WHAT TO DO — Within the listing below, how many lines contain "provider"? Only the number is wanted.

□ □ □

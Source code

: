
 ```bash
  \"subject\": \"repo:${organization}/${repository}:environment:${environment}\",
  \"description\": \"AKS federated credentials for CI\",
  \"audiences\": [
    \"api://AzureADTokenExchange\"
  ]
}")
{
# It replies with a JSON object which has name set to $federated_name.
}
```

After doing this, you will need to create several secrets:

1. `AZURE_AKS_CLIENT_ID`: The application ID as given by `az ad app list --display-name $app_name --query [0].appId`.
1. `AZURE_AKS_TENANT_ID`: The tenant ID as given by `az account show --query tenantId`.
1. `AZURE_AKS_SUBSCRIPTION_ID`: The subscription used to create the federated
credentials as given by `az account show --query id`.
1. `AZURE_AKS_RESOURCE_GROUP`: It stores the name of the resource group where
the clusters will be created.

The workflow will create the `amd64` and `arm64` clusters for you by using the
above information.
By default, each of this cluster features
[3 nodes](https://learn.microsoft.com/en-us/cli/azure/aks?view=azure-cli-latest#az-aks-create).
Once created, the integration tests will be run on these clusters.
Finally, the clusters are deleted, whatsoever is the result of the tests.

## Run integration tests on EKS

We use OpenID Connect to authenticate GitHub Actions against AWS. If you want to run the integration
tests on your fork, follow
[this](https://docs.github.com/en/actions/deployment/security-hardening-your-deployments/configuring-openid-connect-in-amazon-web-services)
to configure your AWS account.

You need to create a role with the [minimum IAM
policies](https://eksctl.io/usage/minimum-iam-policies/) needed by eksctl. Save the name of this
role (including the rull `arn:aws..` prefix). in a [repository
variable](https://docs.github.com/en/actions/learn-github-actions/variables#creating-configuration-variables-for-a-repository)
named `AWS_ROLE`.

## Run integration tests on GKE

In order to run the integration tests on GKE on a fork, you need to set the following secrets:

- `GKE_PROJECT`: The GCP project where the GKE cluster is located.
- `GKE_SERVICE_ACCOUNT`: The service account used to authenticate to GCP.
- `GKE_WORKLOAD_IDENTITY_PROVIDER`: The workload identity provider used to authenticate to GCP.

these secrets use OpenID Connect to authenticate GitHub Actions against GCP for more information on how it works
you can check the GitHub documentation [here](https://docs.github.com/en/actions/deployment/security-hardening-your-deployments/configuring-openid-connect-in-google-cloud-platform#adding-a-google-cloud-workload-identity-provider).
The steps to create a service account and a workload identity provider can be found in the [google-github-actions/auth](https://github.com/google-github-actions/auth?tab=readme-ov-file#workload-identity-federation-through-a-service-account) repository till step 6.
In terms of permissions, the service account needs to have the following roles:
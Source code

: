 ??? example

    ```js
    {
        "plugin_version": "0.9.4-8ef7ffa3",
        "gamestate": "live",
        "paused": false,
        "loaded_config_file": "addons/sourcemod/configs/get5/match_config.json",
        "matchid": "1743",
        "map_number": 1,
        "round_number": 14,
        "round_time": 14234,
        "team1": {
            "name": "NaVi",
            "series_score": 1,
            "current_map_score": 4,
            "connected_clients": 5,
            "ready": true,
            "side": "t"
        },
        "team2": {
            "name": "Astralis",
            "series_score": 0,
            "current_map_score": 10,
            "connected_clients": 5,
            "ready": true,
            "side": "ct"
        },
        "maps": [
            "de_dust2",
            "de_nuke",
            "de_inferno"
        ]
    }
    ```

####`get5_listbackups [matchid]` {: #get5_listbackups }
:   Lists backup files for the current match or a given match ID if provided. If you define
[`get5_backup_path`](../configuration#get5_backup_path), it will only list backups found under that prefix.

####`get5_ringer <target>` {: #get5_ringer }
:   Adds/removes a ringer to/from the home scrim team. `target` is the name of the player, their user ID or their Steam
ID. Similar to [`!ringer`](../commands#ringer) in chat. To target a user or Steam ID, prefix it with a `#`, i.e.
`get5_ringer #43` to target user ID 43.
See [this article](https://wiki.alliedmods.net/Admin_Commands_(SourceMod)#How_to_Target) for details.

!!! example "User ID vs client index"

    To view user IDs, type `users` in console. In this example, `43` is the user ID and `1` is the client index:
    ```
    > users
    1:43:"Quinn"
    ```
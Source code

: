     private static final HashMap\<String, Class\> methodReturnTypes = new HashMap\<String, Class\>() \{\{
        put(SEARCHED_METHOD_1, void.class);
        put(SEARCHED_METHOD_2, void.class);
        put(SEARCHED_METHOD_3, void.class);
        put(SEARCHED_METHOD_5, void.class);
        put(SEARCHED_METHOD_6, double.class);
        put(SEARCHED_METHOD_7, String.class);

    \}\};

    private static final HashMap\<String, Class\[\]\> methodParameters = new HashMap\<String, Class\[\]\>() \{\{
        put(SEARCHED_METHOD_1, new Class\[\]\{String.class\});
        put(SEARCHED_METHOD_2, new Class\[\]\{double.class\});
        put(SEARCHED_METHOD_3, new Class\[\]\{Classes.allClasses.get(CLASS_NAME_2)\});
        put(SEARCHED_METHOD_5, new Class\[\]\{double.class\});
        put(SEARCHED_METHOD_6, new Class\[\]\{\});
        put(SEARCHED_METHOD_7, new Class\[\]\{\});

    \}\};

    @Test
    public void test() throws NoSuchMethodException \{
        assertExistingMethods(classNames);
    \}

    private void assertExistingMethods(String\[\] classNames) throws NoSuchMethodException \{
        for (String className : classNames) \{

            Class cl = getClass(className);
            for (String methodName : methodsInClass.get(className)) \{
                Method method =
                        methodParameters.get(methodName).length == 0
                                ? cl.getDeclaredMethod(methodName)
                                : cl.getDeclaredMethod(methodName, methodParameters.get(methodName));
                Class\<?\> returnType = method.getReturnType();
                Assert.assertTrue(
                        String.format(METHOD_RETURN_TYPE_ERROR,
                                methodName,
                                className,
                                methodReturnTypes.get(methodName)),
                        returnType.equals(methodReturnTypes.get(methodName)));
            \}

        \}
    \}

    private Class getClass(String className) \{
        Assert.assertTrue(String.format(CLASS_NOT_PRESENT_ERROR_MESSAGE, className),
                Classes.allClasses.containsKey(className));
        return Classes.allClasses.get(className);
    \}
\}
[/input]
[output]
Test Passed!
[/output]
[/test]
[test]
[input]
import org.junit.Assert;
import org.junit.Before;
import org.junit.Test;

□ □ □

YOUR SOLUTION — 3